<<<<
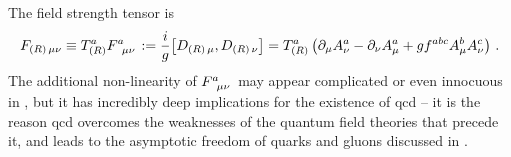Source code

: The field strength tensor is
\begin{align}
    \label{eq:non-abelian-field-strength}
    F_{(R)\,\mu\nu}
    \equiv
    T^a_{(R)}
    F\indices{^a_{\mu\nu}}
    :=
    \frac{i}{g}
    \comm{D_{(R)\,\mu}}{D_{(R)\,\nu}}
    =
    T^a_{(R)}
    \le(
        \partial_\mu A^a_\nu - \partial_\nu A^a_\mu
        + g f^{abc} A^b_\mu A^c_\nu
    \ri)
    \,.
\end{align}
The additional non-linearity of \(F\indices{^a_{\mu\nu}}\) may appear complicated or even innocuous in , but it has incredibly deep implications for the existence of \gls{qcd} -- it is the reason \gls{qcd} overcomes the weaknesses of the quantum field theories that precede it, and leads to the asymptotic freedom of quarks and gluons discussed in .


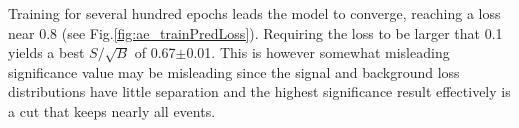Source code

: Training for several hundred epochs leads the model to converge, reaching a loss near 0.8 (see Fig.\ref{fig:ae_trainPredLoss}). Requiring the loss to be larger that 0.1 yields a best $S/\sqrt{B}$ of 0.67$\pm$0.01. This is however somewhat misleading significance value may be misleading since the signal and background loss distributions have little separation and the highest significance result effectively is a cut that keeps nearly all events. 

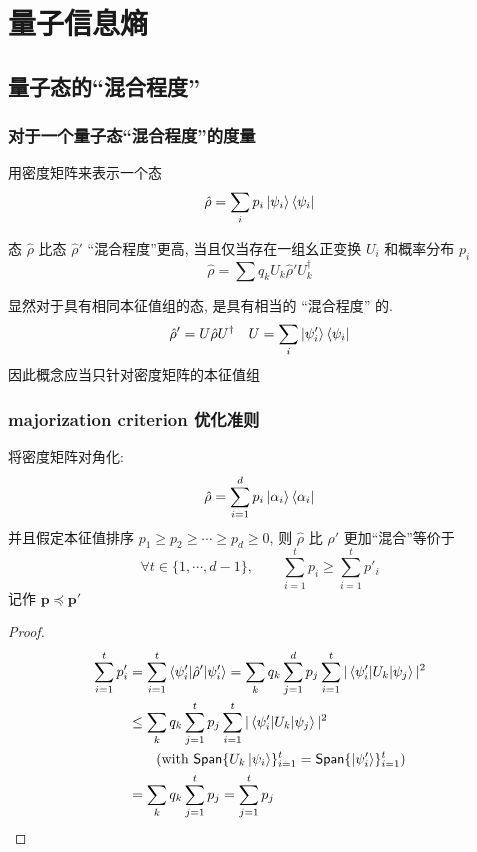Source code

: \documentclass[12pt,hyperref={CJKbookmarks=true}]{beamer}
\renewcommand*{\vec}[1]{\bm{#1}}
\newcommand{\Span}{{\mathsf{Span}}}
\begin{document}
\section{量子信息熵} %
\label{sec:Quantum_entropy}
\begin{frame}
    \tableofcontents[currentsection]
\end{frame}
\subsection{量子态的``混合程度''} %
\label{sub:Intro_of_quantum_entropy}
\begin{frame}
    \frametitle{对于一个量子态``混合程度''的度量}
    用密度矩阵来表示一个态
    \begin{equation}
        \hat\rho  = \sum_i p_i\ket{\psi_i}\bra{\psi_i}
    \end{equation}\pause
    \begin{definition}
        态 $\hat\rho$ 比态 $\hat\rho'$ ``混合程度''更高, 
        当且仅当存在一组幺正变换 $U_i$ 和概率分布 $p_i$
        \begin{equation}
            \hat\rho = \sum q_k U_k\hat\rho' U_k^\dagger
        \end{equation}
    \end{definition}\pause
    显然对于具有相同本征值组的态, 是具有相当的 ``混合程度'' 的. 
    $$
     \hat\rho' = U\hat\rho U^\dagger\quad U = \sum_i\ket{\psi_i'}\bra{\psi_i}
    $$
    因此概念应当只针对密度矩阵的本征值组
\end{frame}
\begin{frame}[allowframebreaks]
    \frametitle[majorization criterion]{majorization criterion 优化准则}
    \begin{theorem}
        将密度矩阵对角化:
        \begin{equation}
            \hat\rho = \sum_{i=1}^d p_{i}\ket{\alpha_{i}}\bra{\alpha_{i}} 
        \end{equation}
        并且假定本征值排序 $p_{1}\ge p_{2}\ge\cdots\ge p_{d}\ge 0$, 
        则 $\hat\rho$ 比 $\hat\rho'$ 更加``混合''等价于
        \begin{equation}
            \forall t\in\{1,\cdots,d-1\},\qquad \sum_{i=1}^t p_{i}\ge\sum_{i=1}^t p'_{i}
        \end{equation}
        记作 $\vec p \preceq \vec p'$
    \end{theorem}

    \begin{proof}
        \begin{align*}
            \sum_{i=1}^t p'_{i} &= \sum_{i=1}^t \braket{\psi'_i|\hat\rho'|\psi'_i} 
            = \sum_k q_k \sum_{j=1}^d p_j\sum_{i=1}^t |\braket{\psi'_i|U_k|\psi_j}|^2 \\
            &\le \sum_k q_k \sum_{j=1}^t p_j\sum_{i=1}^t|\braket{\psi'_i|U_k|\psi_j}|^2 \\
                &\qquad (\mbox{with }\Span\{U_k\ket{\psi_i}\}_{i=1}^t=\Span\{\ket{\psi'_i}\}_{i=1}^t) \\
            &= \sum_k q_k \sum_{j=1}^t p_j = \sum_{j=1}^t p_j
        \end{align*}
    \end{proof}
\end{frame}
\end{document}
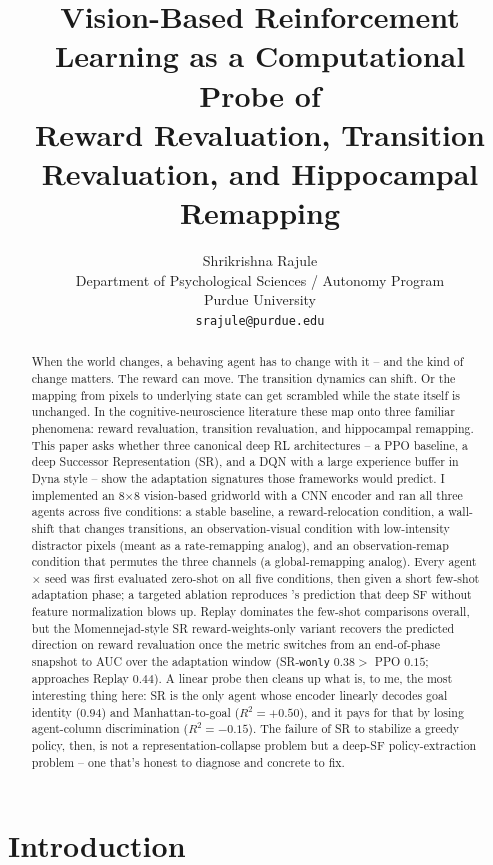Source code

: \documentclass{article}
\title{Vision-Based Reinforcement Learning as a Computational Probe of\\
Reward Revaluation, Transition Revaluation, and Hippocampal Remapping}
\author{%
  Shrikrishna Rajule\\
  Department of Psychological Sciences / Autonomy Program\\
  Purdue University\\
  \texttt{srajule@purdue.edu}\\
}
\begin{document}
\maketitle

\begin{abstract}
When the world changes, a behaving agent has to change with it -- and the kind of change matters. The reward can move. The transition dynamics can shift. Or the mapping from pixels to underlying state can get scrambled while the state itself is unchanged. In the cognitive-neuroscience literature these map onto three familiar phenomena: reward revaluation, transition revaluation, and hippocampal remapping. This paper asks whether three canonical deep RL architectures -- a PPO baseline, a deep Successor Representation (SR), and a DQN with a large experience buffer in Dyna style -- show the adaptation signatures those frameworks would predict. I implemented an 8$\times$8 vision-based gridworld with a CNN encoder and ran all three agents across five conditions: a stable baseline, a reward-relocation condition, a wall-shift that changes transitions, an observation-visual condition with low-intensity distractor pixels (meant as a rate-remapping analog), and an observation-remap condition that permutes the three channels (a global-remapping analog). Every agent $\times$ seed was first evaluated zero-shot on all five conditions, then given a short few-shot adaptation phase; a targeted ablation reproduces \citet{lehnert2024sf}'s prediction that deep SF without feature normalization blows up. Replay dominates the few-shot comparisons overall, but the Momennejad-style SR reward-weights-only variant recovers the predicted direction on reward revaluation once the metric switches from an end-of-phase snapshot to AUC over the adaptation window (SR-\texttt{wonly} $0.38>$ PPO $0.15$; approaches Replay $0.44$). A linear probe then cleans up what is, to me, the most interesting thing here: SR is the only agent whose encoder linearly decodes goal identity ($0.94$) and Manhattan-to-goal ($R^2{=}{+}0.50$), and it pays for that by losing agent-column discrimination ($R^2{=}{-}0.15$). The failure of SR to stabilize a greedy policy, then, is not a representation-collapse problem but a deep-SF policy-extraction problem -- one that's honest to diagnose and concrete to fix.
\end{abstract}

\section{Introduction}
\label{sec:intro}
\end{document}
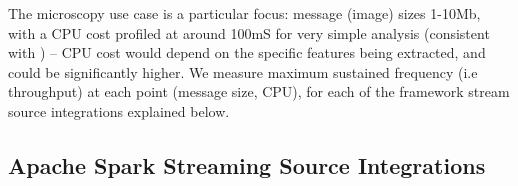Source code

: \documentclass[conference]{IEEEtran}
\begin{document}




The microscopy use case is a particular focus: message (image) sizes 1-10Mb, with a CPU cost profiled at around 100mS for very simple analysis (consistent with \cite{torruangwatthanaHarmonicIOScalableData2018}) -- CPU cost would depend on the specific features being extracted, and could be significantly higher.
We measure maximum sustained frequency (i.e throughput) at each point (message size, CPU), for each of the framework stream source integrations explained below.%







\subsection{Apache Spark Streaming Source Integrations}
\end{document}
>>>>
→ Task instructions: Restate the line containing "Spark Streaming Source" and every remaining line of the records word for word. Add nothing.

→ Finished task:
\subsection{Apache Spark Streaming Source Integrations}
\end{document}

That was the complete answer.